→ **What you have to do**: If a record holds a picture, omit that picture and copy everything else exactly.

Top of Supplied records

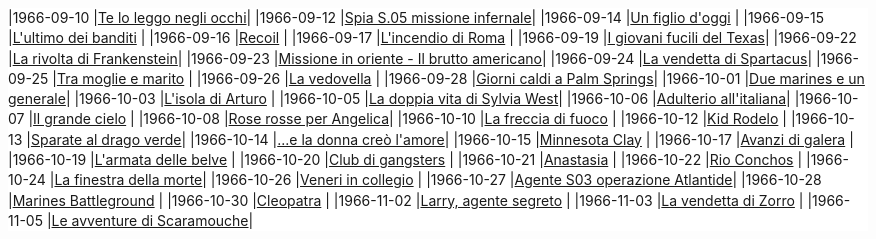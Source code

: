 |1966-09-10 |[Te lo leggo negli occhi](https://www.imdb.com/title/tt0059784/)|
|1966-09-12 |[Spia S.05 missione infernale](https://www.imdb.com/title/tt0251420/)|
|1966-09-14 |[Un figlio d'oggi](https://www.imdb.com/title/tt0173831/)      |
|1966-09-15 |[L'ultimo dei banditi](https://www.imdb.com/title/tt0050625/)  |
|1966-09-16 |[Recoil](https://www.imdb.com/title/tt0046231/)                |
|1966-09-17 |[L'incendio di Roma](https://www.imdb.com/title/tt0057179/)    |
|1966-09-19 |[I giovani fucili del Texas](https://www.imdb.com/title/tt0056710/)|
|1966-09-22 |[La rivolta di Frankenstein](https://www.imdb.com/title/tt0058073/)|
|1966-09-23 |[Missione in oriente - Il brutto americano](https://www.imdb.com/title/tt0056632/)|
|1966-09-24 |[La vendetta di Spartacus](https://www.imdb.com/title/tt0059862/)|
|1966-09-25 |[Tra moglie e marito](https://www.imdb.com/title/tt0057688/)   |
|1966-09-26 |[La vedovella](https://www.imdb.com/title/tt0197997/)          |
|1966-09-28 |[Giorni caldi a Palm Springs](https://www.imdb.com/title/tt0057396/)|
|1966-10-01 |[Due marines e un generale](https://www.imdb.com/title/tt0061599/)|
|1966-10-03 |[L'isola di Arturo](https://www.imdb.com/title/tt0056107/)     |
|1966-10-05 |[La doppia vita di Sylvia West](https://www.imdb.com/title/tt0059773/)|
|1966-10-06 |[Adulterio all'italiana](https://www.imdb.com/title/tt0060070/)|
|1966-10-07 |[Il grande cielo](https://www.imdb.com/title/tt0044419/)       |
|1966-10-08 |[Rose rosse per Angelica](https://www.imdb.com/title/tt0060916/)|
|1966-10-10 |[La freccia di fuoco](https://www.imdb.com/title/tt0051420/)   |
|1966-10-12 |[Kid Rodelo](https://www.imdb.com/title/tt0059356/)            |
|1966-10-13 |[Sparate al drago verde](https://www.imdb.com/title/tt0057087/)|
|1966-10-14 |[...e la donna creò l'amore](https://www.imdb.com/title/tt0154461/)|
|1966-10-15 |[Minnesota Clay](https://www.imdb.com/title/tt0058202/)        |
|1966-10-17 |[Avanzi di galera](https://www.imdb.com/title/tt0046735/)      |
|1966-10-19 |[L'armata delle belve](https://www.imdb.com/title/tt0059638/)  |
|1966-10-20 |[Club di gangsters](https://www.imdb.com/title/tt0050772/)     |
|1966-10-21 |[Anastasia](https://www.imdb.com/title/tt0048947/)             |
|1966-10-22 |[Rio Conchos](https://www.imdb.com/title/tt0058525/)           |
|1966-10-24 |[La finestra della morte](https://www.imdb.com/title/tt0056951/)|
|1966-10-26 |[Veneri in collegio](https://www.imdb.com/title/tt0061628/)    |
|1966-10-27 |[Agente S03 operazione Atlantide](https://www.imdb.com/title/tt0058879/)|
|1966-10-28 |[Marines Battleground](https://www.imdb.com/title/tt0239594/)  |
|1966-10-30 |[Cleopatra](https://www.imdb.com/title/tt0056937/)             |
|1966-11-02 |[Larry, agente segreto](https://www.imdb.com/title/tt0053018/) |
|1966-11-03 |[La vendetta di Zorro](https://www.imdb.com/title/tt0276239/)  |
|1966-11-05 |[Le avventure di Scaramouche](https://www.imdb.com/title/tt0057343/)|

Bottom of Supplied records

→ **Solution**:
Source code

: |1966-09-10 |[Te lo leggo negli occhi](https://www.imdb.com/title/tt0059784/)|
|1966-09-12 |[Spia S.05 missione infernale](https://www.imdb.com/title/tt0251420/)|
|1966-09-14 |[Un figlio d'oggi](https://www.imdb.com/title/tt0173831/)      |
|1966-09-15 |[L'ultimo dei banditi](https://www.imdb.com/title/tt0050625/)  |
|1966-09-16 |[Recoil](https://www.imdb.com/title/tt0046231/)                |
|1966-09-17 |[L'incendio di Roma](https://www.imdb.com/title/tt0057179/)    |
|1966-09-19 |[I giovani fucili del Texas](https://www.imdb.com/title/tt0056710/)|
|1966-09-22 |[La rivolta di Frankenstein](https://www.imdb.com/title/tt0058073/)|
|1966-09-23 |[Missione in oriente - Il brutto americano](https://www.imdb.com/title/tt0056632/)|
|1966-09-24 |[La vendetta di Spartacus](https://www.imdb.com/title/tt0059862/)|
|1966-09-25 |[Tra moglie e marito](https://www.imdb.com/title/tt0057688/)   |
|1966-09-26 |[La vedovella](https://www.imdb.com/title/tt0197997/)          |
|1966-09-28 |[Giorni caldi a Palm Springs](https://www.imdb.com/title/tt0057396/)|
|1966-10-01 |[Due marines e un generale](https://www.imdb.com/title/tt0061599/)|
|1966-10-03 |[L'isola di Arturo](https://www.imdb.com/title/tt0056107/)     |
|1966-10-05 |[La doppia vita di Sylvia West](https://www.imdb.com/title/tt0059773/)|
|1966-10-06 |[Adulterio all'italiana](https://www.imdb.com/title/tt0060070/)|
|1966-10-07 |[Il grande cielo](https://www.imdb.com/title/tt0044419/)       |
|1966-10-08 |[Rose rosse per Angelica](https://www.imdb.com/title/tt0060916/)|
|1966-10-10 |[La freccia di fuoco](https://www.imdb.com/title/tt0051420/)   |
|1966-10-12 |[Kid Rodelo](https://www.imdb.com/title/tt0059356/)            |
|1966-10-13 |[Sparate al drago verde](https://www.imdb.com/title/tt0057087/)|
|1966-10-14 |[...e la donna creò l'amore](https://www.imdb.com/title/tt0154461/)|
|1966-10-15 |[Minnesota Clay](https://www.imdb.com/title/tt0058202/)        |
|1966-10-17 |[Avanzi di galera](https://www.imdb.com/title/tt0046735/)      |
|1966-10-19 |[L'armata delle belve](https://www.imdb.com/title/tt0059638/)  |
|1966-10-20 |[Club di gangsters](https://www.imdb.com/title/tt0050772/)     |
|1966-10-21 |[Anastasia](https://www.imdb.com/title/tt0048947/)             |
|1966-10-22 |[Rio Conchos](https://www.imdb.com/title/tt0058525/)           |
|1966-10-24 |[La finestra della morte](https://www.imdb.com/title/tt0056951/)|
|1966-10-26 |[Veneri in collegio](https://www.imdb.com/title/tt0061628/)    |
|1966-10-27 |[Agente S03 operazione Atlantide](https://www.imdb.com/title/tt0058879/)|
|1966-10-28 |[Marines Battleground](https://www.imdb.com/title/tt0239594/)  |
|1966-10-30 |[Cleopatra](https://www.imdb.com/title/tt0056937/)             |
|1966-11-02 |[Larry, agente segreto](https://www.imdb.com/title/tt0053018/) |
|1966-11-03 |[La vendetta di Zorro](https://www.imdb.com/title/tt0276239/)  |
|1966-11-05 |[Le avventure di Scaramouche](https://www.imdb.com/title/tt0057343/)|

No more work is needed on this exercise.